Based upon our assessment at the previous year end, management concluded that the Company’s internal control over financial reporting at November 30, 2007 was ineffective due to a material weakness identified by its external auditors in the preparation and review of the U.S. GAAP reconciliation to Canadian GAAP, specifically in respect to project expenditures capitalized or expensed under U.S. GAAP.

During the year, the Company addressed this material weakness by providing additional training and education for its accounting staff with respect to U.S. GAAP and consulted with external professional expertise on an earlier basis with respect to interpretation issues with U.S. GAAP. Management has concluded that the material weakness that existed at November 30, 2007 has been remediated during 2008.

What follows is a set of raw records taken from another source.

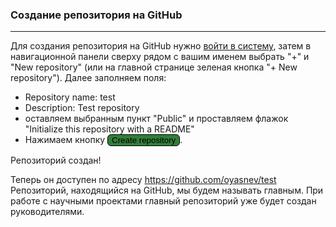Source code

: ### Создание репозитория на GitHub 

---

Для создания репозитория на GitHub нужно [войти в систему](https://github.com/), затем в навигационной панели сверху рядом с вашим именем выбрать "+" и "New repository" (или на главной странице зеленая кнопка "+ New repository"). Далее заполняем поля: 
- Repository name: test 
- Description: Test repository 
- оставляем выбранным пункт "Public" и проставляем флажок "Initialize this repository with a README" 
- Нажимаем кнопку <button style="background-color: #347d39;border-radius: 6px; border: 1px solid;">Create repository</button>. 

Репозиторий создан! 

Теперь он доступен по адресу  https://github.com/oyasnev/test Репозиторий, находящийся на GitHub, мы будем называть главным. При работе с научными проектами главный репозиторий уже будет создан руководителями. 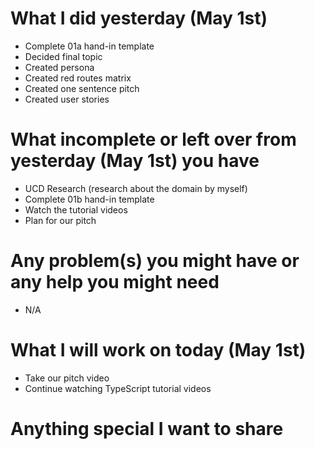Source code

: # What I did yesterday (May 1st)

-   Complete 01a hand-in template
-   Decided final topic
-   Created persona
-   Created red routes matrix
-   Created one sentence pitch
-   Created user stories


# What incomplete or left over from yesterday (May 1st) you have

-  UCD Research (research about the domain by myself)
-  Complete 01b hand-in template
-  Watch the tutorial videos
-  Plan for our pitch

# Any problem(s) you might have or any help you might need

-  N/A

# What I will work on today (May 1st)

-  Take our pitch video
-  Continue watching TypeScript tutorial videos

# Anything special I want to share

ATTESTATION REPORT OF THE REGISTERED PUBLIC ACCOUNTING FIRM

          The required disclosure is included in the “Auditors Report” that accompanies the registrant’s Consolidated Financial Statements for the fiscal year ended November 30, 2008, filed as part of this Annual Report on Form 40-F.

CHANGES IN INTERNAL CONTROLS OVER FINANCIAL REPORTING

          During the period covered by this Annual Report on Form 40-F, no changes occurred in the Registrant’s internal control over financial reporting, except with respect to remediation efforts associated with the Company’s 2007 U.S. GAAP reconciliation material weakness discussed above, that has materially affected, or is reasonably likely to materially affect, the Registrant’s internal control over financial reporting.

          The Registrant’s management, including the Chief Executive Officer and Chief Financial Officer, does not expect that its disclosure controls and procedures or internal controls and procedures will prevent all error and all fraud. A control system can provide only reasonable, not absolute, assurance that the objectives of the control system are met. Because of the inherent limitations in all control systems, no evaluation of controls can provide absolute assurance that all control issues and instances of fraud, if any, within the Registrant have been detected. These inherent limitations include the realities that judgments in decision-making can be faulty, and that breakdowns can occur because of simple error or mistake. Additionally, controls can be circumvented by the individual acts of some persons, by collusion of two or more people, or by management override of the control. The design of any system of controls also is based in part upon certain assumptions about the likelihood of future events, and there can be no assurance that any design will succeed in achieving its stated goals under all potential future conditions. Because of the inherent limitations in a cost-effective control system, misstatements due to error or fraud may occur and not be detected.

          The reports regarding the effectiveness of internal control over financial reporting are located in Exhibit 2 to this Form 40-F.

CODE OF ETHICS FOR CHIEF EXECUTIVE OFFICER, CHIEF FINANCIAL OFFICER,
VP FINANCE AND CONTROLLER

          The Registrant has adopted a Code of Ethics that applies to the Registrant’s President and Chief Executive Officer, Chief Financial Officer, VP Finance and Controller. It is available on the Registrant’s website at www.novagold.net and in print to any shareholder who requests it. All amendments to the code, and all waivers of the code with respect to any of the officers covered by it, will be posted on the Registrant’s website within five business days of the amendment or waiver, submitted on Form 6-K and provided in print to any shareholder who requests them.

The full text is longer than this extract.